What to work on: Nothing in the records may be altered, and no picture may be included. Restate them in full.

Data for processing:
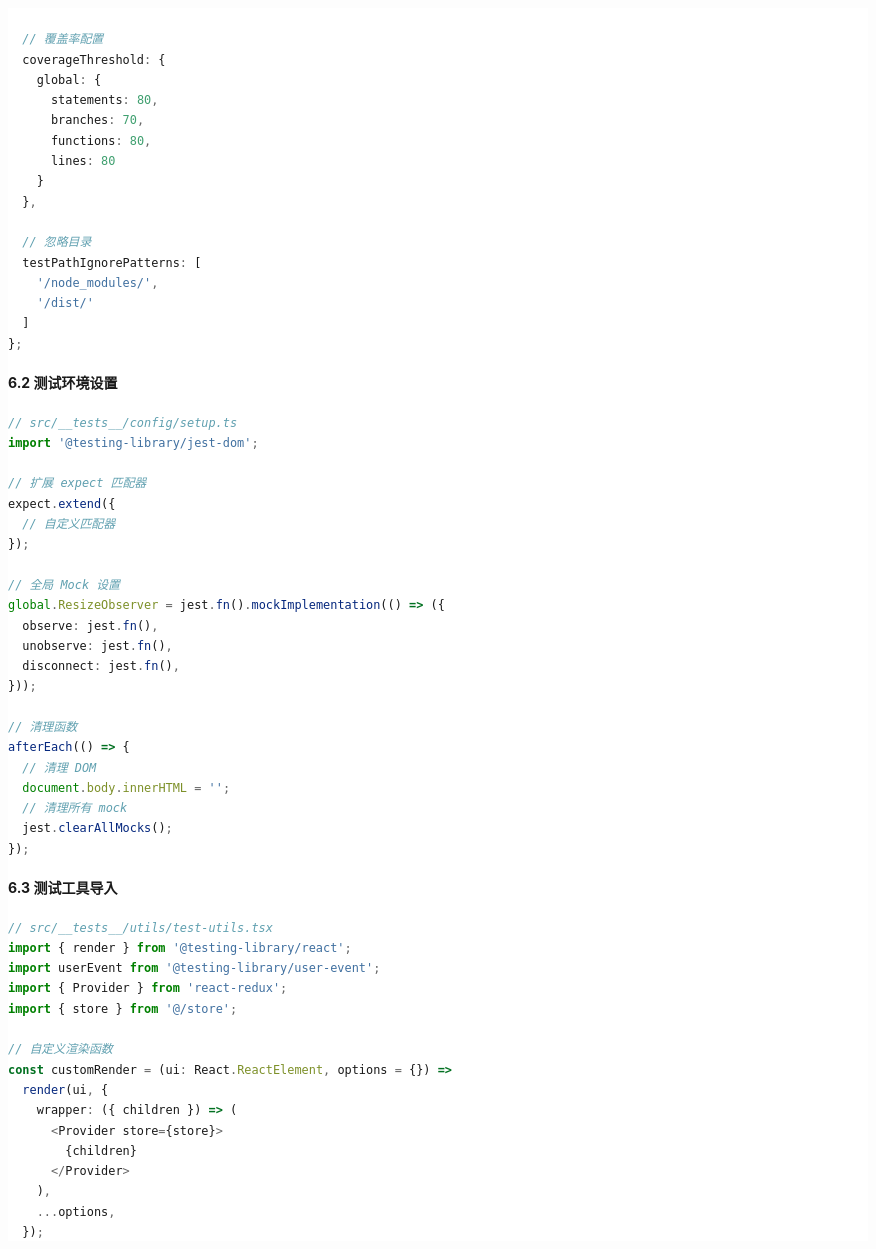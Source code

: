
 ```typescript
  
  // 覆盖率配置
  coverageThreshold: {
    global: {
      statements: 80,
      branches: 70,
      functions: 80,
      lines: 80
    }
  },
  
  // 忽略目录
  testPathIgnorePatterns: [
    '/node_modules/',
    '/dist/'
  ]
};
```

#### 6.2 测试环境设置
```typescript
// src/__tests__/config/setup.ts
import '@testing-library/jest-dom';

// 扩展 expect 匹配器
expect.extend({
  // 自定义匹配器
});

// 全局 Mock 设置
global.ResizeObserver = jest.fn().mockImplementation(() => ({
  observe: jest.fn(),
  unobserve: jest.fn(),
  disconnect: jest.fn(),
}));

// 清理函数
afterEach(() => {
  // 清理 DOM
  document.body.innerHTML = '';
  // 清理所有 mock
  jest.clearAllMocks();
});
```

#### 6.3 测试工具导入
```typescript
// src/__tests__/utils/test-utils.tsx
import { render } from '@testing-library/react';
import userEvent from '@testing-library/user-event';
import { Provider } from 'react-redux';
import { store } from '@/store';

// 自定义渲染函数
const customRender = (ui: React.ReactElement, options = {}) =>
  render(ui, {
    wrapper: ({ children }) => (
      <Provider store={store}>
        {children}
      </Provider>
    ),
    ...options,
  });

```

Exercise output:
Source code

:
 ```typescript
  
  // 覆盖率配置
  coverageThreshold: {
    global: {
      statements: 80,
      branches: 70,
      functions: 80,
      lines: 80
    }
  },
  
  // 忽略目录
  testPathIgnorePatterns: [
    '/node_modules/',
    '/dist/'
  ]
};
```

#### 6.2 测试环境设置
```typescript
// src/__tests__/config/setup.ts
import '@testing-library/jest-dom';

// 扩展 expect 匹配器
expect.extend({
  // 自定义匹配器
});

// 全局 Mock 设置
global.ResizeObserver = jest.fn().mockImplementation(() => ({
  observe: jest.fn(),
  unobserve: jest.fn(),
  disconnect: jest.fn(),
}));

// 清理函数
afterEach(() => {
  // 清理 DOM
  document.body.innerHTML = '';
  // 清理所有 mock
  jest.clearAllMocks();
});
```

#### 6.3 测试工具导入
```typescript
// src/__tests__/utils/test-utils.tsx
import { render } from '@testing-library/react';
import userEvent from '@testing-library/user-event';
import { Provider } from 'react-redux';
import { store } from '@/store';

// 自定义渲染函数
const customRender = (ui: React.ReactElement, options = {}) =>
  render(ui, {
    wrapper: ({ children }) => (
      <Provider store={store}>
        {children}
      </Provider>
    ),
    ...options,
  });

```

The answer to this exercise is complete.